On Sat, 5 Mar 2016 15:36:31 +0100, Phil Sutter wrote:

> Commit c466d997bb160 ("ARM: mvebu: define crypto SRAM ranges for all
> armada-xp boards") breaks PCIe on the MV78230 based Synology DS414. The
> kernel does not complain, but 'lspci' does not show a single device.
> Reverting this commit cures vanilla 4.5-rc6 again for me.
> 
> Seems like the ranges declared for crypto SRAM conflict with PCIe
> controller ones in some way. Looking at the DT files, all MV78230 based
> devices should be affected, not just the DS414.
> 
> Is this a known problem? Please let me know if there is anything I can
> do to further analyze the issue.

Thanks for reporting the issue. There is indeed an issue with the
crypto SRAM region overlapping with the PCIe aperture. However, this
does not prevent 'lspci' from enumerating the device.

I've tested with 3 different PCIe devices, and got two different
behavior:

 * With 2 PCIe cards (Intel e1000e NIC and some Marvell AHCI SATA
   controller), the PCIe memory region has a size smaller than 1 MB.
   Since the PCIe aperture starts at 0xf8000000 and the crypto SRAM
   mapping at 0xf8100000, this leaves 1 MB of space, which is enough to
   map the resources of those PCIe cards. Both cards are properly
   enumerated (visible in lspci) and usable.

 * With another PCIe card (Intel IGB NIC), the PCIe memory region has a
   size of 8 MB, so it cannot be created at 0xf8000000 as it would
   overlap with the crypto SRAM region. And indeed at boot time, I get:

[    3.302213] igb: Copyright (c) 2007-2014 Intel Corporation.
[    3.307841] pci 0000:00:09.0: enabling device (0140 -> 0143)
[    3.313539] mvebu_mbus: cannot add window '4:f8', conflicts with another window
[    3.320870] mvebu-pcie soc:pcie-controller: Could not create MBus window at [mem 0xf8000000-0xf87fffff]: -22
[    3.330811] Unhandled fault: external abort on non-linefetch (0x1008) at 0xf08c0018

   And the kernel crashes, because the IGB driver tries to access its
   PCIe device memory region, which isn't mapped in the physical
   address space because the MBus window has not been created.

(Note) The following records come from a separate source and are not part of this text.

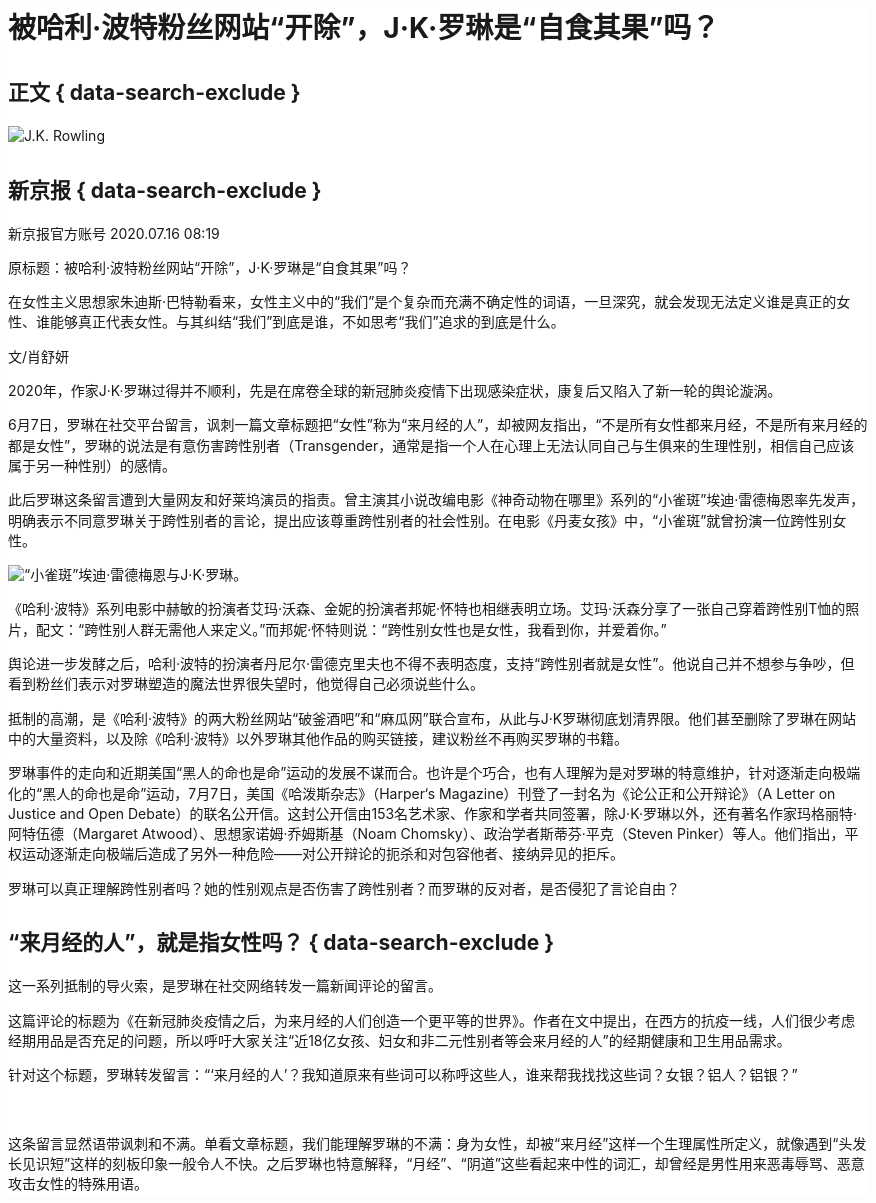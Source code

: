 # 被哈利·波特粉丝网站“开除”，J·K·罗琳是“自食其果”吗？

## 正文 { data-search-exclude }


![J.K. Rowling](https://n.sinaimg.cn/sinakd10200/360/w180h180/20221208/41bb-24c971da1316d17de47caa3c1b099cb2.jpg)

## 新京报 { data-search-exclude }

新京报官方账号 2020.07.16 08:19

原标题：被哈利·波特粉丝网站“开除”，J·K·罗琳是“自食其果”吗？

在女性主义思想家朱迪斯·巴特勒看来，女性主义中的“我们”是个复杂而充满不确定性的词语，一旦深究，就会发现无法定义谁是真正的女性、谁能够真正代表女性。与其纠结“我们”到底是谁，不如思考“我们”追求的到底是什么。

文/肖舒妍 

2020年，作家J·K·罗琳过得并不顺利，先是在席卷全球的新冠肺炎疫情下出现感染症状，康复后又陷入了新一轮的舆论漩涡。

6月7日，罗琳在社交平台留言，讽刺一篇文章标题把“女性”称为“来月经的人”，却被网友指出，“不是所有女性都来月经，不是所有来月经的都是女性”，罗琳的说法是有意伤害跨性别者（Transgender，通常是指一个人在心理上无法认同自己与生俱来的生理性别，相信自己应该属于另一种性别）的感情。

此后罗琳这条留言遭到大量网友和好莱坞演员的指责。曾主演其小说改编电影《神奇动物在哪里》系列的“小雀斑”埃迪·雷德梅恩率先发声，明确表示不同意罗琳关于跨性别者的言论，提出应该尊重跨性别者的社会性别。在电影《丹麦女孩》中，“小雀斑”就曾扮演一位跨性别女性。

![“小雀斑”埃迪·雷德梅恩与J·K·罗琳。](https://k.sinaimg.cn/n/sinakd20200716s/592/w812h580/20200716/3f76-iwhseiu9072324.png/w700d1q75cms.jpg?by=cms_fixed_width)

《哈利·波特》系列电影中赫敏的扮演者艾玛·沃森、金妮的扮演者邦妮·怀特也相继表明立场。艾玛·沃森分享了一张自己穿着跨性别T恤的照片，配文：“跨性别人群无需他人来定义。”而邦妮·怀特则说：“跨性别女性也是女性，我看到你，并爱着你。”

舆论进一步发酵之后，哈利·波特的扮演者丹尼尔·雷德克里夫也不得不表明态度，支持“跨性别者就是女性”。他说自己并不想参与争吵，但看到粉丝们表示对罗琳塑造的魔法世界很失望时，他觉得自己必须说些什么。

抵制的高潮，是《哈利·波特》的两大粉丝网站“破釜酒吧”和“麻瓜网”联合宣布，从此与J·K罗琳彻底划清界限。他们甚至删除了罗琳在网站中的大量资料，以及除《哈利·波特》以外罗琳其他作品的购买链接，建议粉丝不再购买罗琳的书籍。

罗琳事件的走向和近期美国“黑人的命也是命”运动的发展不谋而合。也许是个巧合，也有人理解为是对罗琳的特意维护，针对逐渐走向极端化的“黑人的命也是命”运动，7月7日，美国《哈泼斯杂志》（Harper‘s Magazine）刊登了一封名为《论公正和公开辩论》（A Letter on Justice and Open Debate）的联名公开信。这封公开信由153名艺术家、作家和学者共同签署，除J·K·罗琳以外，还有著名作家玛格丽特·阿特伍德（Margaret Atwood）、思想家诺姆·乔姆斯基（Noam Chomsky）、政治学者斯蒂芬·平克（Steven Pinker）等人。他们指出，平权运动逐渐走向极端后造成了另外一种危险——对公开辩论的扼杀和对包容他者、接纳异见的拒斥。

罗琳可以真正理解跨性别者吗？她的性别观点是否伤害了跨性别者？而罗琳的反对者，是否侵犯了言论自由？

## “来月经的人”，就是指女性吗？ { data-search-exclude }

这一系列抵制的导火索，是罗琳在社交网络转发一篇新闻评论的留言。

这篇评论的标题为《在新冠肺炎疫情之后，为来月经的人们创造一个更平等的世界》。作者在文中提出，在西方的抗疫一线，人们很少考虑经期用品是否充足的问题，所以呼吁大家关注“近18亿女孩、妇女和非二元性别者等会来月经的人”的经期健康和卫生用品需求。

针对这个标题，罗琳转发留言：“‘来月经的人’？我知道原来有些词可以称呼这些人，谁来帮我找找这些词？女银？铝人？铝银？”

![罗琳引发争议的留言。](data:image/png;base64,iVBORw0KGgoAAAANSUhEUgAAAAQAAAADAQMAAACOOjyFAAAAA1BMVEUAAACnej3aAAAAAXRSTlMAQObYZgAAAApJREFUCNdjAAMAAAYAAegKKqQAAAAASUVORK5CYII=)

这条留言显然语带讽刺和不满。单看文章标题，我们能理解罗琳的不满：身为女性，却被“来月经”这样一个生理属性所定义，就像遇到“头发长见识短”这样的刻板印象一般令人不快。之后罗琳也特意解释，“月经”、“阴道”这些看起来中性的词汇，却曾经是男性用来恶毒辱骂、恶意攻击女性的特殊用语。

   However, this *only* happens because I have the IGB driver enabled
   in my kernel. If I disable it in my kernel configuration, I can boot
   my system just fine, and the IGB PCIe NIC appears in lspci:

# /usr/sbin/lspci 
00:01.0 PCI bridge: Marvell Technology Group Ltd. Device 7846 (rev 02)
00:09.0 PCI bridge: Marvell Technology Group Ltd. Device 7846 (rev 02)
00:0a.0 PCI bridge: Marvell Technology Group Ltd. Device 7846 (rev 02)
02:00.0 Ethernet controller: Intel Corporation 82575EB Gigabit Network Connection (rev 02)
02:00.1 Ethernet controller: Intel Corporation 82575EB Gigabit Network Connection (rev 02)

In other words, while the crypto SRAM range overlapping issue prevents
from *using* certain PCIe devices, it certainly cannot prevent them
from being enumerated in lspci. So if your issue is that a PCI device
doesn't appear in lspci, then the problem is elsewhere.

You can try to simply remove the crypto SRAM ranges in your .dts file,
and see if it improves the situation. But I would be very surprised if
it did, since the MBus windows are not related to enumerating PCI
devices.

I'll cook and send a patch to fix the crypto SRAM ranges nonetheless.

Thanks!

Thomas
-- 
Thomas Petazzoni, CTO, Free Electrons
Embedded Linux, Kernel and Android engineering
http://free-electrons.com

^ permalink raw reply	[flat|nested] 4+ messages in thread

* Broken PCIe on Synology DS414
  2016-03-08 13:45 ` Thomas Petazzoni
@ 2016-03-08 14:04   ` Phil Sutter
  2016-03-08 14:48     ` Thomas Petazzoni
  0 siblings, 1 reply; 4+ messages in thread
From: Phil Sutter @ 2016-03-08 14:04 UTC (permalink / raw)
  To: linux-arm-kernel

Hi Thomas,

On Tue, Mar 08, 2016 at 02:45:24PM +0100, Thomas Petazzoni wrote:
> Thanks for reporting the issue. There is indeed an issue with the
> crypto SRAM region overlapping with the PCIe aperture. However, this
> does not prevent 'lspci' from enumerating the device.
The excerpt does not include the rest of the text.